While the media and investors have focused on the consequent demands for lithium and cobalt, other metals will also be needed if we are to achieve the Paris Agreement’s climate change targets. For example, a 3-megawatt wind turbine requires more than 300 tonnes of steel, 4 tonnes of copper and over 200 tonnes of metallurgical coal to make the steel.
Helping the world decarbonise is just one important role that mining will play in the coming decades. Another driver of demand for mined products is older than mining itself: population growth.
The United Nations (UN) estimates 83 million more people share our planet every year. To put this in perspective, global population is increasing by the size of Birmingham every five days.
While demand for metals will continue to grow, so too will the performance expectations placed by society on the miners who will supply those metals from our evermore crowded planet.
The social contract between mining companies, and host countries and communities has vastly evolved over the last few decades. It used to be considered sufficient to pay taxes and dividends, while producing the materials the world needed.
Now, and even more so in the future, companies are expected to deliver on a much more holistic set of environmental, social and governance (ESG) objectives including, among other things, conserving resources, addressing human rights issues and partnering with others to maximise local economic benefits.
These objectives are at the forefront of the minds of the chief executives of our members. They recognise that getting the ESG side of their operations right is not just a nice to have, but is crucial for the long-term viability of their operations.
The 25 company members of the International Council on Mining and Metals (ICMM) are committed to integrating sustainable development in their corporate strategy and decision-making, and to pursuing continual improvement. This is enshrined in ICMM’s ten principles that all our company members commit to, as well as additional binding policies that cover issues such as water stewardship, the transparency of mineral revenues, indigenous peoples, and not mining in protected areas.

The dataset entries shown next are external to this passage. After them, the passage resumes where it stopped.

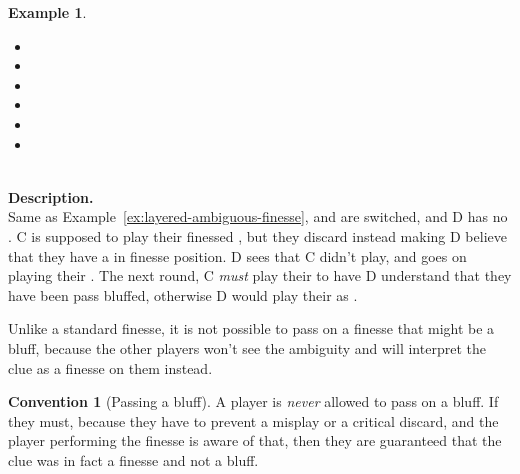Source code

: \documentclass[a4paper]{article}
\theoremstyle{plain}
\theoremstyle{definition}
\newtheorem{example}[theorem]{Example}
\newtheorem{convention}[theorem]{Convention}
\begin{document}
\begin{example}	\hfill \\
	\begin{minipage}{0.45\textwidth}
		\begin{itemize}
			\item[\Large +]      
			\item[\Large A]    
			\item[\Large B]    
			\item[\Large C]     
			\item[\Large D]    
			\item[\Large E]    
		\end{itemize}
	\end{minipage}%
	\begin{minipage}{0.55\textwidth}
		\hfill \\
		
		\textbf{Description.} \\
		
		Same as Example~\ref{ex:layered-ambiguous-finesse},  and  are switched, and D has no . C is supposed to play their finessed , but they discard instead making D believe that they have a  in finesse position. D sees that C didn't play, and goes on playing their . The next round, C \emph{must} play their  to have D understand that they have been pass bluffed, otherwise D would play their  as .
	\end{minipage}
\end{example} \vspace{0.15 cm}

Unlike a standard finesse, it is not possible to pass on a finesse that might be a bluff, because the other players won't see the ambiguity and will interpret the clue as a finesse on them instead.

\begin{convention}[Passing a bluff]
	A player is \emph{never} allowed to pass on a bluff. If they must, because they have to prevent a misplay or a critical discard, and the player performing the finesse is aware of that, then they are guaranteed that the clue was in fact a finesse and not a bluff.
\end{convention}
\end{document}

Looking ahead, helping to achieve the UN’s Sustainable Development Goals (SDGs) will become increasingly important. These global goals provide a once-in-a-lifetime opportunity for us all to align in tackling the biggest challenges faced by both people and planet, and ICMM is determined to play its part. We have mapped our principles against the SDGs and believe that mining can play an invaluable role in helping deliver on all of them.
The mining and metals industry is at least 5,000 years old, but it is also an industry of the future with extraordinary potential to improve human wellbeing.

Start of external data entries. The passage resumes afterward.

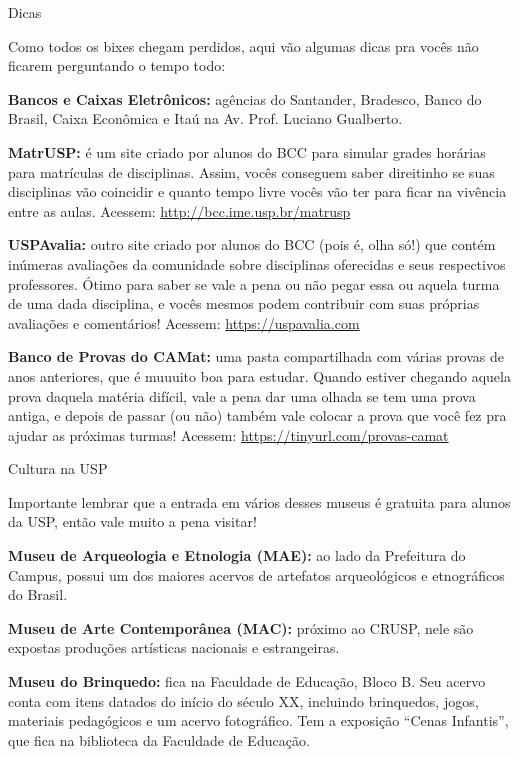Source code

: \begin{secao}{Dicas}

Como todos os bixes chegam perdidos, aqui vão algumas dicas pra vocês não
ficarem perguntando o tempo todo:

{\bf Bancos e Caixas Eletrônicos:} agências do Santander, Bradesco,
Banco do Brasil, Caixa Econômica e Itaú na Av. Prof. Luciano Gualberto. 

{\bf MatrUSP:} é um site criado por alunos do BCC para simular grades horárias
para matrículas de disciplinas. Assim, vocês conseguem saber direitinho se suas
disciplinas vão coincidir e quanto tempo livre vocês vão ter para ficar na
vivência entre as aulas. Acessem: \url{http://bcc.ime.usp.br/matrusp}

{\bf USPAvalia:} outro site criado por alunos do BCC (pois é, olha só!) que
contém inúmeras avaliações da comunidade sobre disciplinas oferecidas e
seus respectivos professores. Ótimo para saber se vale a pena ou não pegar
essa ou aquela turma de uma dada disciplina, e vocês mesmos podem contribuir com
suas próprias avaliações e comentários! Acessem: \url{https://uspavalia.com}

{\bf Banco de Provas do CAMat:} uma pasta compartilhada com várias provas de
anos anteriores, que é muuuito boa para estudar. Quando estiver chegando aquela
prova daquela matéria difícil, vale a pena dar uma olhada se tem uma prova antiga,
e depois de passar (ou não) também vale colocar a prova que você fez pra ajudar
as próximas turmas! Acessem: \url{https://tinyurl.com/provas-camat}

\begin{subsecao}{Cultura na USP}

Importante lembrar que a entrada em vários desses museus é gratuita para alunos da
USP, então vale muito a pena visitar!

{\bf Museu de Arqueologia e Etnologia (MAE):} ao lado da Prefeitura do Campus,
possui um dos maiores acervos de artefatos arqueológicos e etnográficos do Brasil.

{\bf Museu de Arte Contemporânea (MAC):} próximo ao CRUSP, nele são expostas
produções artísticas nacionais e estrangeiras.

{\bf Museu do Brinquedo:} fica na Faculdade de Educação, Bloco B. Seu acervo conta 
com itens datados do início do século XX, incluindo brinquedos, jogos, materiais
pedagógicos e um acervo fotográfico. Tem a exposição ``Cenas Infantis'', que fica na
biblioteca da Faculdade de Educação.


\end{subsecao}
\end{secao}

In fact, the lives of large numbers of ordinary people around the world, in even the most troubled developing countries, have been improved as a result of mining by responsible companies.
There is still a long way to go, but when mining is done properly it can bring great benefits to host countries and communities, and allow them to diversify their economies, develop their education and social services, and develop sustainable energy supplies, housing and infrastructure.
In future it will no longer be enough to say mining will supply the metals needed for modern lives. We will have to show that the metals needed are mined with principles.